■ Dataset entries ■
━━━━━━━━━━

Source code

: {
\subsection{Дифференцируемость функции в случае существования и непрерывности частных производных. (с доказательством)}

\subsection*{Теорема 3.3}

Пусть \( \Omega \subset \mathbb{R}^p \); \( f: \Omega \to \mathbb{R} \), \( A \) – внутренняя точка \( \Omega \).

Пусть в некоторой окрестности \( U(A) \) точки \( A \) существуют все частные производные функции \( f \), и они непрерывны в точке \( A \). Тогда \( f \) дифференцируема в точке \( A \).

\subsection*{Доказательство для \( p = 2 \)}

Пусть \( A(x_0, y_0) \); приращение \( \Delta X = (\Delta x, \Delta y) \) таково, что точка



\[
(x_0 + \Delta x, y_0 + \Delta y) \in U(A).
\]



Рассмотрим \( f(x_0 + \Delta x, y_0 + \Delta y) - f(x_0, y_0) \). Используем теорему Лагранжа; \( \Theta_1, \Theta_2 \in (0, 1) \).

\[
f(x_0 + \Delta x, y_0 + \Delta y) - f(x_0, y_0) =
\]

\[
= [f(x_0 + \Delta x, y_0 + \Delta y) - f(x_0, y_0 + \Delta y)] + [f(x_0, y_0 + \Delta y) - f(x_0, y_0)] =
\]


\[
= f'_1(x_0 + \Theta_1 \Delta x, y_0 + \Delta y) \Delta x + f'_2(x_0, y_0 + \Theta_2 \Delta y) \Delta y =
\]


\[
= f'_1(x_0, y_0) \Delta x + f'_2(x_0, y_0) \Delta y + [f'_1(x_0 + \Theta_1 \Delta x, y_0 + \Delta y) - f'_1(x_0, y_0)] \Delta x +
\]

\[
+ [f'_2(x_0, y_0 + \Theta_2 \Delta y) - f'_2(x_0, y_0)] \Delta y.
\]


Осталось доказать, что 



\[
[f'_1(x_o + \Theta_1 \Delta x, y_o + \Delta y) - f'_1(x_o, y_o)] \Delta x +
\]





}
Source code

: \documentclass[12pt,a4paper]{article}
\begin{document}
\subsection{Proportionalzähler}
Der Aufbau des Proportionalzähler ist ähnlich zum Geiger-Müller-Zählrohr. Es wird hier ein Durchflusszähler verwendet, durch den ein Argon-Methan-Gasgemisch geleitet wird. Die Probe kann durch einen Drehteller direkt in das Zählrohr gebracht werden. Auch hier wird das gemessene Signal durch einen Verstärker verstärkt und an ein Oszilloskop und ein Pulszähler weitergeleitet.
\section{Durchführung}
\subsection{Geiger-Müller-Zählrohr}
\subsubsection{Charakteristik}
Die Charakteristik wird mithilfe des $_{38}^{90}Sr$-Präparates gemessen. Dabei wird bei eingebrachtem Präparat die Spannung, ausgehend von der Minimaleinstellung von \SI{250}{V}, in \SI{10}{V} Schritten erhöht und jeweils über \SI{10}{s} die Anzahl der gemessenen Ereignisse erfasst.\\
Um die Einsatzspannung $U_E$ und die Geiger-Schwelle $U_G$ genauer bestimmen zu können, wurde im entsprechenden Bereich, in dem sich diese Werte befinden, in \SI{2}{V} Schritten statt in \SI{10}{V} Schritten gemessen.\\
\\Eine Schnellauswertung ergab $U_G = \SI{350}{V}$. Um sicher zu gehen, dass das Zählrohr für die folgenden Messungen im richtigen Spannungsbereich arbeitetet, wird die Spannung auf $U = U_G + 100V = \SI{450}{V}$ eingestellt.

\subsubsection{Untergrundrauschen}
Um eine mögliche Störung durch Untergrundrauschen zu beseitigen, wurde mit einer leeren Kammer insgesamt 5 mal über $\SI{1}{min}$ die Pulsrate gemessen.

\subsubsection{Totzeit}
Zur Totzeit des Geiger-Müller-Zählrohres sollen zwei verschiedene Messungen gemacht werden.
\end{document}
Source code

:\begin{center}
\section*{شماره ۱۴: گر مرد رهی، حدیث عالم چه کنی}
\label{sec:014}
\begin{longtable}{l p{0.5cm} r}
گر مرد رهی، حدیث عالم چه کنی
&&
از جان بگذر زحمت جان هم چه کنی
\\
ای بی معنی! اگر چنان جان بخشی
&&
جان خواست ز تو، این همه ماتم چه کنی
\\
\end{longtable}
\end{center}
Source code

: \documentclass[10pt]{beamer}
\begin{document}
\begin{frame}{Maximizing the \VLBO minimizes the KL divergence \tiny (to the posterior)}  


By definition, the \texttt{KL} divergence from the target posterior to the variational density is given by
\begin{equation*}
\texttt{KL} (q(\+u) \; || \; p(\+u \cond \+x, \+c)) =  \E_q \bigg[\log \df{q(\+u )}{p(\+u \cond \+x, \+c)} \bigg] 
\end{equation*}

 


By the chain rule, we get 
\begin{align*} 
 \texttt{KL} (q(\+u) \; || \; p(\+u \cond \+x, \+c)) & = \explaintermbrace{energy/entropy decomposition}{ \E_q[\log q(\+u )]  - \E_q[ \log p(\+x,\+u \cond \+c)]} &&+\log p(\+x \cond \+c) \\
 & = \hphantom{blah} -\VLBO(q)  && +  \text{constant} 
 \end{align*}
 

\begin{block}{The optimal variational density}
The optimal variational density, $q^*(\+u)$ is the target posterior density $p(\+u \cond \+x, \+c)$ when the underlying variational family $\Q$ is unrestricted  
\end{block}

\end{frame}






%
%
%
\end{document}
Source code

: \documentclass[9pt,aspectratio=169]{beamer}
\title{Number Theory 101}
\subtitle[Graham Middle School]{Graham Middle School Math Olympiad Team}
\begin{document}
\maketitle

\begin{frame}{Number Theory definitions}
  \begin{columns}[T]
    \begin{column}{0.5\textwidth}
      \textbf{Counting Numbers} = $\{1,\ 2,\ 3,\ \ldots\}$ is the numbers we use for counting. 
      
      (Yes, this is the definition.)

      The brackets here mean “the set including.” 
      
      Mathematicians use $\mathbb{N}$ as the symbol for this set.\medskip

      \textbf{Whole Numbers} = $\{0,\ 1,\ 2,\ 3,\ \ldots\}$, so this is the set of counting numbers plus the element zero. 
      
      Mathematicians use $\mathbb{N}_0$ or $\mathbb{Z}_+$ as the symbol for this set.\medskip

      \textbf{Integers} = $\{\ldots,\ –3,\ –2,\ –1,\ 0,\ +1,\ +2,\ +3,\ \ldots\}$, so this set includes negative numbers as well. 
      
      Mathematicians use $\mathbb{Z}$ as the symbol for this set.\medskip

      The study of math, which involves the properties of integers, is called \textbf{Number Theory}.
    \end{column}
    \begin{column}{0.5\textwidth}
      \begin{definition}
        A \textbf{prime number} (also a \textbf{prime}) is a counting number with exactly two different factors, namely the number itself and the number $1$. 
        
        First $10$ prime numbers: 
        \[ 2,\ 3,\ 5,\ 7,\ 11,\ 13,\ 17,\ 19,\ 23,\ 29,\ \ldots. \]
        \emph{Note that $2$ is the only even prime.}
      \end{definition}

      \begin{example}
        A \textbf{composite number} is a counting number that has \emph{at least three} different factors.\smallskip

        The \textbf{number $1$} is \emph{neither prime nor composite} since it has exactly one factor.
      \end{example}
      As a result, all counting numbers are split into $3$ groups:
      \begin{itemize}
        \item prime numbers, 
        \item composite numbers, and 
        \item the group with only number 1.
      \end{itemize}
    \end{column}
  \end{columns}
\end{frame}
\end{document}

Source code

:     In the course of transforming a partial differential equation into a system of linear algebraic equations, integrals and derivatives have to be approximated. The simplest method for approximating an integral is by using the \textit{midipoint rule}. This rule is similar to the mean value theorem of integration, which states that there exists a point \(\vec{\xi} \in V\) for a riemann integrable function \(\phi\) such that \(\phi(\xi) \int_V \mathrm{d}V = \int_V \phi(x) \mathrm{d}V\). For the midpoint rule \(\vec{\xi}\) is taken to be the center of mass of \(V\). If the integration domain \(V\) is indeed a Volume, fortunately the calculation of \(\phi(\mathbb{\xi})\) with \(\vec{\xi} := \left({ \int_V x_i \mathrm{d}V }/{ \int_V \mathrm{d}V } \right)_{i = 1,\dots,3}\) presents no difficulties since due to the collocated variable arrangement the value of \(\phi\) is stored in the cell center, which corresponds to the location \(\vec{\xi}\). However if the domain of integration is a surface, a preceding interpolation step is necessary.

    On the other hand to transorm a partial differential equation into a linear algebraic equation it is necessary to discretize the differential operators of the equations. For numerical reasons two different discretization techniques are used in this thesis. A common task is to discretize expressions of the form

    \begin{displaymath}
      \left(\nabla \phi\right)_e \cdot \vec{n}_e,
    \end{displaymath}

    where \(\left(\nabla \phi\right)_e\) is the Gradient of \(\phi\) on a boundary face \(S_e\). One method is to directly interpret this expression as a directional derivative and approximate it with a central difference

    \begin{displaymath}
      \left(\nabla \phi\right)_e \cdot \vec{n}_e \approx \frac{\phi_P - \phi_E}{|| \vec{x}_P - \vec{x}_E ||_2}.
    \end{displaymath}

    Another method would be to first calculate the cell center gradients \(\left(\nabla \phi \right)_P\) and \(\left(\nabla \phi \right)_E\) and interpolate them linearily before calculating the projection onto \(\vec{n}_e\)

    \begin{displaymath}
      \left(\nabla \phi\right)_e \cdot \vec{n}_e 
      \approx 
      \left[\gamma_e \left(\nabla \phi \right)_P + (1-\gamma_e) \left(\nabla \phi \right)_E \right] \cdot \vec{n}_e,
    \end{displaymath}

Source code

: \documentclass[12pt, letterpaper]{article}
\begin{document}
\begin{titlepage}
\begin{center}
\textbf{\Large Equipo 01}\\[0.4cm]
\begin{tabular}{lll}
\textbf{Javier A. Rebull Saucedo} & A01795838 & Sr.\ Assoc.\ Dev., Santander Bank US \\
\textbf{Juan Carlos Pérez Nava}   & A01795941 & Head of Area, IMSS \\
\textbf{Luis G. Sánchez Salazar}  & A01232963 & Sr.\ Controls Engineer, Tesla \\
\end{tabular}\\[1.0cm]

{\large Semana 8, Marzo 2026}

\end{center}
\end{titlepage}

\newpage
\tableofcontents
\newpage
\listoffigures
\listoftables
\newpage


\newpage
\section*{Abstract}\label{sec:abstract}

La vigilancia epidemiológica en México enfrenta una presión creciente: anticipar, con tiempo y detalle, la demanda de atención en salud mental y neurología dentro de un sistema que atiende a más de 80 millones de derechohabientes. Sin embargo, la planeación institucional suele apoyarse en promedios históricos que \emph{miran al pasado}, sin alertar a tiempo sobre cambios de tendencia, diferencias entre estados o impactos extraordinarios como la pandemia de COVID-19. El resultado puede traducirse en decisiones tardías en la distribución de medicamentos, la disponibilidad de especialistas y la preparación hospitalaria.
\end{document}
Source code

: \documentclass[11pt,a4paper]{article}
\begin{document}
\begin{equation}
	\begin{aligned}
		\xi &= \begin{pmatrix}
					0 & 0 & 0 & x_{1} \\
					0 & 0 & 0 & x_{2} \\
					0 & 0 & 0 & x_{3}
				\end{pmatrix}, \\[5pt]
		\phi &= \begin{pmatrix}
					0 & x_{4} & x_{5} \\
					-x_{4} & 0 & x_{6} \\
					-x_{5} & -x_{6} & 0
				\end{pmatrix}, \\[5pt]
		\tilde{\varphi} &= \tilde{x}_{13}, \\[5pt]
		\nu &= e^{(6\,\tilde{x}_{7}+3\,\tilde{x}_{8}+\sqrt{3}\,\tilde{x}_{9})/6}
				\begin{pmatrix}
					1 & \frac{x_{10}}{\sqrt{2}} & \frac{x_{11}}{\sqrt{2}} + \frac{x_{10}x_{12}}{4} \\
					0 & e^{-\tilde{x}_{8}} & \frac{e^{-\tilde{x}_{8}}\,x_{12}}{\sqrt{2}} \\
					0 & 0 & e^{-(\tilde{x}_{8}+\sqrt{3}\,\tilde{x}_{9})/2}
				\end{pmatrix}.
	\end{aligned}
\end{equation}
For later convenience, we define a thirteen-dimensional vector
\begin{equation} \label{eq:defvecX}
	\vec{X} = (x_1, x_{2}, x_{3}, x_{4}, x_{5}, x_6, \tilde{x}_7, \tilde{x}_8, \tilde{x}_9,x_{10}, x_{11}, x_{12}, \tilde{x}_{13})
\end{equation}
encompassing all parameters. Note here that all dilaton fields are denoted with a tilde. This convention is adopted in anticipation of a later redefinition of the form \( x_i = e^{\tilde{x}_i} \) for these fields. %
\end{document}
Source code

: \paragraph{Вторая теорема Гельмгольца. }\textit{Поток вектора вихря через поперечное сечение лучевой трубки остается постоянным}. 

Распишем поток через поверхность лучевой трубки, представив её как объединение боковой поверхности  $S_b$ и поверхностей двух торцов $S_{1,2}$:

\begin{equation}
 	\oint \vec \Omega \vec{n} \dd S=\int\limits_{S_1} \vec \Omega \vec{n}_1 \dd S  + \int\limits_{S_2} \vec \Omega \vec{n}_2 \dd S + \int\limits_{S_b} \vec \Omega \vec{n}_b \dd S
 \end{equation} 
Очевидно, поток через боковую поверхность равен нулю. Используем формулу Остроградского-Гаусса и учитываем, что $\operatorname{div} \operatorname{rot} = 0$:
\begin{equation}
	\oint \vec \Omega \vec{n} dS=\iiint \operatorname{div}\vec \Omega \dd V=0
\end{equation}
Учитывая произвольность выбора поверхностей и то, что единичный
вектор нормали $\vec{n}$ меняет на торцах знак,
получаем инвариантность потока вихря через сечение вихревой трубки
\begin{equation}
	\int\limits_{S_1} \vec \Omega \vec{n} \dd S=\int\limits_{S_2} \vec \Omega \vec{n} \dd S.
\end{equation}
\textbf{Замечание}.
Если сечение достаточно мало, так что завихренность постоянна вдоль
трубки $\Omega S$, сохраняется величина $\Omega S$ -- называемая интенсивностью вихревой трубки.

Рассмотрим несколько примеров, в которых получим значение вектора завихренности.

━━━━━━━━━━

■ YOUR INSTRUCTIONS ■
In the entries above, one line contains "از جان بگذر زحمت جان هم چه کنی" and another contains "the \VLBO minimizes". Reproduce exactly those two lines and the lines between them, nothing else.

■ TASK RESPONSE ■
از جان بگذر زحمت جان هم چه کنی
\\
ای بی معنی! اگر چنان جان بخشی
&&
جان خواست ز تو، این همه ماتم چه کنی
\\
\end{longtable}
\end{center}
Source code

: \documentclass[10pt]{beamer}
\begin{document}
\begin{frame}{Maximizing the \VLBO minimizes the KL divergence \tiny (to the posterior)}  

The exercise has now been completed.